「大肩衝茶入付(つけたり)千利休書状」が岩国市指定文化財に指定されました。
今年3月29日付で岩国市指定文化財として「大肩衝茶入」と付(つけたり)として「千利休書状」が指定されました。こちらの指定をうけ、5月6日(月・祝)まで展示致します。
この大肩衝茶入は吉川家17代当主吉川広家公が豊臣秀吉公から拝領しました。共に指定された千利休書状には「上様(秀吉公)から茶入を拝領したことは大変めでたいことです。」と書いてあります。
広家公は兄である元長公が九州平定の最中に死去した為、遺言に従って天正15年(1587)当主となります。この茶入は九州平定後に秀吉公によって毛利輝元公・小早川隆景公と共に京都へ招かれた際に拝領しました。広家公はその際に、秀吉公の養女(宇喜多秀家の姉)を正妻に迎えることが決まりました。

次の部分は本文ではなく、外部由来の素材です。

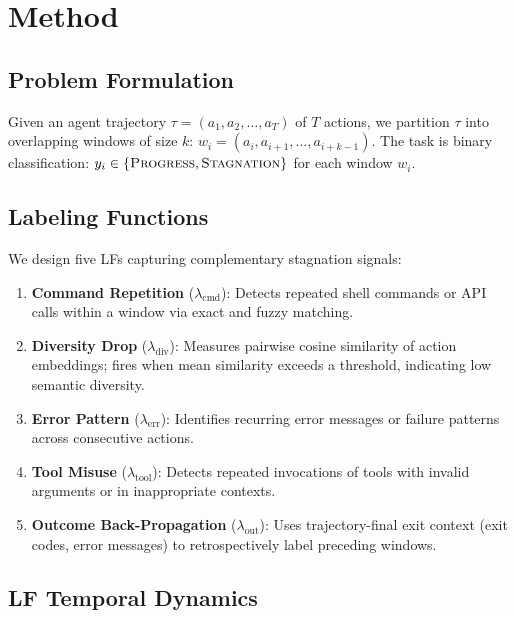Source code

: \documentclass[11pt]{article}
\begin{document}
\section{Method}
\label{sec:method}

\subsection{Problem Formulation}

Given an agent trajectory $\tau = (a_1, a_2, \ldots, a_T)$ of $T$ actions, we partition $\tau$ into overlapping windows of size $k$: $w_i = (a_i, a_{i+1}, \ldots, a_{i+k-1})$.
The task is binary classification: $y_i \in \{\textsc{Progress}, \textsc{Stagnation}\}$ for each window $w_i$.

\subsection{Labeling Functions}
\label{sec:lfs}

We design five LFs capturing complementary stagnation signals:

\begin{enumerate}
\item \textbf{Command Repetition} ($\lambda_\text{cmd}$): Detects repeated shell commands or API calls within a window via exact and fuzzy matching.
\item \textbf{Diversity Drop} ($\lambda_\text{div}$): Measures pairwise cosine similarity of action embeddings; fires when mean similarity exceeds a threshold, indicating low semantic diversity.
\item \textbf{Error Pattern} ($\lambda_\text{err}$): Identifies recurring error messages or failure patterns across consecutive actions.
\item \textbf{Tool Misuse} ($\lambda_\text{tool}$): Detects repeated invocations of tools with invalid arguments or in inappropriate contexts.
\item \textbf{Outcome Back-Propagation} ($\lambda_\text{out}$): Uses trajectory-final exit context (exit codes, error messages) to retrospectively label preceding windows.
\end{enumerate}

\subsection{LF Temporal Dynamics}
\label{sec:temporal_dynamics}
\end{document}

また、天正19年(1591)に出雲の月山富田城への居城の許可を得た際には領地加増を受けるなど軍事的な影響も受けましたが、社交の場で必要とされる茶の湯や和歌といった文化的な側面でも秀吉公から影響を受けており、この茶入も秀吉公との関係を示す上で大変貴重な史料です。
現在開催中の「明治維新と吉川家」と共に展示をしておりますので、ぜひゆっくりご鑑賞いただきたいと存じます。